Laurel regardait régulièrement en direction de Mickaël, toujours allongé sur la banquette arrière, « endormi ». Il était évidemment gêné vis-à-vis de lui, et il redoutait sa réaction au réveil, d’autant plus qu’il se souvenait qu’autrefois, son compagnon de lycée savait être agressif et virulent rien que pour des idées un peu arrêtées… Alors, il n’osa pas imaginer sa réaction pour ce qui ressemblait de très près à un enlèvement. Au moins, cette mésaventure n’avait pas entaché son beau visage qui, pour l’instant, semblait apaisé ; il lui fallait en profiter.

Les paysages s’enchaînaient toujours, puis Laurel remarqua que, çà et là, tout changeait. Le soleil prit la forme d’un cœur que regarder ne brûlait guère la rétine, le ciel devint tout rose bonbon, les nuages devinrent comme de la barbe-à-papa panachée ; s’érigeaient tels des monts d’immenses boules de crème glacée aux couleurs variées, ornées de biscuits gigantesques, serties de cerises géantes à leur sommet ; et quant au bitume de la route, il avait laissé place à du sucre de canne joliment ambré. Soudain, tandis qu’une douce odeur fruitée envahit l’habitacle et qu’il grêlait des guimauves, Mickaël se réveilla, d’abord perdu, puis s’enrageant contre Laurel tentant de l’étrangler.

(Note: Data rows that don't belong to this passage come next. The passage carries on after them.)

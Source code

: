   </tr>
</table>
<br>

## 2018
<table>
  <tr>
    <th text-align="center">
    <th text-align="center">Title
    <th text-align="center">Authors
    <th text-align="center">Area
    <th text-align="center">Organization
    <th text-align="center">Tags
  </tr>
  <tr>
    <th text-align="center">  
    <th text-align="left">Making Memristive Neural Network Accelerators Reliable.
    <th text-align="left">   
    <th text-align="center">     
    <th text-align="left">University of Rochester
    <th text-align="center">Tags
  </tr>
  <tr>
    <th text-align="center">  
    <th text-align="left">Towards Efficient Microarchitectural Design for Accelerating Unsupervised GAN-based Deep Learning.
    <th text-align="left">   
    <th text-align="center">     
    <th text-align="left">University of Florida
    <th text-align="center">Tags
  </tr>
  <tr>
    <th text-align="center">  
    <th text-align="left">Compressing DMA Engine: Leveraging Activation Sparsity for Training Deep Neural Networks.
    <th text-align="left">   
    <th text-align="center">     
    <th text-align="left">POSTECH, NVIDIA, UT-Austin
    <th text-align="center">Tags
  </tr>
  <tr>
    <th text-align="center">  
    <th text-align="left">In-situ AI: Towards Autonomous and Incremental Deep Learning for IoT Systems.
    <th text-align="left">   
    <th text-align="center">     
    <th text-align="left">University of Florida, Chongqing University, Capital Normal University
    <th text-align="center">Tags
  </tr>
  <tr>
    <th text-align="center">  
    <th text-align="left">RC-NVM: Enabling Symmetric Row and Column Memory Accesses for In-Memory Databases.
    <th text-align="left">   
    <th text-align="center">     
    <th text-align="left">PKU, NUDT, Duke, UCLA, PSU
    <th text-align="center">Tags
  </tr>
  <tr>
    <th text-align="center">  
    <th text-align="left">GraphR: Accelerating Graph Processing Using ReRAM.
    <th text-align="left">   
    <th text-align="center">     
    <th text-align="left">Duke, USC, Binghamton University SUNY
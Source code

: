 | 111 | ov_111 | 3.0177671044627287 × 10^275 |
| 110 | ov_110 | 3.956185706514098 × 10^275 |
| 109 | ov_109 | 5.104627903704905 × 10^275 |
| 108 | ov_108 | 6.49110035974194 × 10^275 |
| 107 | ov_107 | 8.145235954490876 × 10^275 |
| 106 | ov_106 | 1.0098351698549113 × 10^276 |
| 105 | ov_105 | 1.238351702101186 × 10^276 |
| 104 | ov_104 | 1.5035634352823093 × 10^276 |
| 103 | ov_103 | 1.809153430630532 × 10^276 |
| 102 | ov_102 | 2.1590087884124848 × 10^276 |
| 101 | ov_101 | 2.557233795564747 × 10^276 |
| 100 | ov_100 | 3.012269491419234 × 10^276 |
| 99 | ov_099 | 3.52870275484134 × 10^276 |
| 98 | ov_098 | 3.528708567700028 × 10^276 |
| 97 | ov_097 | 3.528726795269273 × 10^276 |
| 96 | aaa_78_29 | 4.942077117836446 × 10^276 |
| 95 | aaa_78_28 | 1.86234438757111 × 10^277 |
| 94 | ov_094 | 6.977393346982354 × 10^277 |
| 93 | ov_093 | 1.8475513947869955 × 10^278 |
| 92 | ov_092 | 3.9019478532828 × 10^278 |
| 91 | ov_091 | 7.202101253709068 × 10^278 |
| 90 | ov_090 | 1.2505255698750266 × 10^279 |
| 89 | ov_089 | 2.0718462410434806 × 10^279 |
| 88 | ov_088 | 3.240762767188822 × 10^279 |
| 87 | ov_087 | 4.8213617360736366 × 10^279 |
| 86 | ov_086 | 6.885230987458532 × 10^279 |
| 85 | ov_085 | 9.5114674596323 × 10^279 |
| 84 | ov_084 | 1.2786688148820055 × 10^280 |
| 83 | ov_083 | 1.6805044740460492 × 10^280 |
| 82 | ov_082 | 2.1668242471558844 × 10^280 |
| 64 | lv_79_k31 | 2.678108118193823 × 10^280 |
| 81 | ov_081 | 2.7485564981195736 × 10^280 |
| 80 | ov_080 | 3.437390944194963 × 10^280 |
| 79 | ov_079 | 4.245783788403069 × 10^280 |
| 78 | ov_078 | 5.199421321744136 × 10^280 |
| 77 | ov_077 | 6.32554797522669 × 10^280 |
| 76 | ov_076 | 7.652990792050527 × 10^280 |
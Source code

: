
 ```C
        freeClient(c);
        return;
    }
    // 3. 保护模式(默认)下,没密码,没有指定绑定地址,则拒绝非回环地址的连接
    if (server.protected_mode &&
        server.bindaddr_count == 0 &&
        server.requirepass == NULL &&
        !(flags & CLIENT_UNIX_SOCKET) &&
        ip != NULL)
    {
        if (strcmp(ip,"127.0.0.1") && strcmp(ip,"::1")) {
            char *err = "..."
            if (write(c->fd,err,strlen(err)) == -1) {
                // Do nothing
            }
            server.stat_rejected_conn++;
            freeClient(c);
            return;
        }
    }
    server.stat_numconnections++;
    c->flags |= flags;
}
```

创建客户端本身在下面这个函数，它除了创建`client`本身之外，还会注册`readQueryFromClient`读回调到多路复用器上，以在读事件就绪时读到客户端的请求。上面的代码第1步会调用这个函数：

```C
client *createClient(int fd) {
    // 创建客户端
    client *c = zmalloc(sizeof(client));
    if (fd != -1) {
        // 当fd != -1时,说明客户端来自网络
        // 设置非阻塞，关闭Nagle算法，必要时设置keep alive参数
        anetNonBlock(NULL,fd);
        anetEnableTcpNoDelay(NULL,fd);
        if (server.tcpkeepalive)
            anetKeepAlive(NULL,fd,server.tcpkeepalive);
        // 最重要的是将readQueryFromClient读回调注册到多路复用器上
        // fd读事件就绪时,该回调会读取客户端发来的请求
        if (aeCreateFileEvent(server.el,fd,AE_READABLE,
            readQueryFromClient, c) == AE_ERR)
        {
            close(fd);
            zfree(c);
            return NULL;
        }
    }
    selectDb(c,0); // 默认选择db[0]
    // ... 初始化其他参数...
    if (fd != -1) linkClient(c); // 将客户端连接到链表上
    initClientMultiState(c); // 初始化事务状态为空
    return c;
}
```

— J’PEUX SAVOIR À QUOI TU JOUES SALE ENCULÉ ?

— QU’AS-TU DIS, MALHEUREUX ? s’offusqua dramatiquement Aziza la Fée tout en plaçant délicatement son doigt effilé sur les lèvres de Mickaël. Nous venons d’entrer dans l’Empire des licornes, ici, les insultes sont INTERDITES et PUNIES par la loi !

Relâchant la pression de ses mains, Mickaël eut un mouvement de recul avant de regarder Laurel plus égaré que jamais.

— Qui c’est cette conne ? demanda-t-il d’un air ostensiblement jugeur des prétendues mauvaises fréquentations de Laurel.

— À vrai dire, je me pose la même question…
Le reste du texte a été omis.